● **Work instruction**
Take the listing below and output it again exactly.

● **Records supplied**
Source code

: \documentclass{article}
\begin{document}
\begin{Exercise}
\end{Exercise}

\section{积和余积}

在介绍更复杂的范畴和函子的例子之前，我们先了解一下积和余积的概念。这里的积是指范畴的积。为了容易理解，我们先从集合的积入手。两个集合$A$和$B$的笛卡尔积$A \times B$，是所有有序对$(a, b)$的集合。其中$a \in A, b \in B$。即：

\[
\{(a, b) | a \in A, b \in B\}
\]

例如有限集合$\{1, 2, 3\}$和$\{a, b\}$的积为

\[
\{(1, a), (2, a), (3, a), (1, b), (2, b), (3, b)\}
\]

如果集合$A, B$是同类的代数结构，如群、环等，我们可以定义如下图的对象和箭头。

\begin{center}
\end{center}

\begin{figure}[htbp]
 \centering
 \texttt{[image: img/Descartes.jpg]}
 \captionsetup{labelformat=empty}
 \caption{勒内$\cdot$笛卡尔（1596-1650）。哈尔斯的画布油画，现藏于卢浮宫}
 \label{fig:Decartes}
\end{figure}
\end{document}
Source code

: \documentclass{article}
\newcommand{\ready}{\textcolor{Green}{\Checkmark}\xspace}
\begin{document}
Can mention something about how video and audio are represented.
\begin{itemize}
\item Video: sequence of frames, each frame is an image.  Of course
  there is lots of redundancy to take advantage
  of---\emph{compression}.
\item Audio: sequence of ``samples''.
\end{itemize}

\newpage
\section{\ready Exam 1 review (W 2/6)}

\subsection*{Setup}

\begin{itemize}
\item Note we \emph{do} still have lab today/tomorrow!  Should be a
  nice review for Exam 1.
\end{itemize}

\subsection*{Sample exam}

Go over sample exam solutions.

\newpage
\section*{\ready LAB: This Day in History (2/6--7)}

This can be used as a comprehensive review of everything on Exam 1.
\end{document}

● **Written answer**
Source code

: \documentclass{article}
\begin{document}
\begin{Exercise}
\end{Exercise}

\section{积和余积}

在介绍更复杂的范畴和函子的例子之前，我们先了解一下积和余积的概念。这里的积是指范畴的积。为了容易理解，我们先从集合的积入手。两个集合$A$和$B$的笛卡尔积$A \times B$，是所有有序对$(a, b)$的集合。其中$a \in A, b \in B$。即：

\[
\{(a, b) | a \in A, b \in B\}
\]

例如有限集合$\{1, 2, 3\}$和$\{a, b\}$的积为

\[
\{(1, a), (2, a), (3, a), (1, b), (2, b), (3, b)\}
\]

如果集合$A, B$是同类的代数结构，如群、环等，我们可以定义如下图的对象和箭头。

\begin{center}
\end{center}

\begin{figure}[htbp]
 \centering
 \texttt{[image: img/Descartes.jpg]}
 \captionsetup{labelformat=empty}
 \caption{勒内$\cdot$笛卡尔（1596-1650）。哈尔斯的画布油画，现藏于卢浮宫}
 \label{fig:Decartes}
\end{figure}
\end{document}
Source code

: \documentclass{article}
\newcommand{\ready}{\textcolor{Green}{\Checkmark}\xspace}
\begin{document}
Can mention something about how video and audio are represented.
\begin{itemize}
\item Video: sequence of frames, each frame is an image.  Of course
  there is lots of redundancy to take advantage
  of---\emph{compression}.
\item Audio: sequence of ``samples''.
\end{itemize}

\newpage
\section{\ready Exam 1 review (W 2/6)}

\subsection*{Setup}

\begin{itemize}
\item Note we \emph{do} still have lab today/tomorrow!  Should be a
  nice review for Exam 1.
\end{itemize}

\subsection*{Sample exam}

Go over sample exam solutions.

\newpage
\section*{\ready LAB: This Day in History (2/6--7)}

This can be used as a comprehensive review of everything on Exam 1.
\end{document}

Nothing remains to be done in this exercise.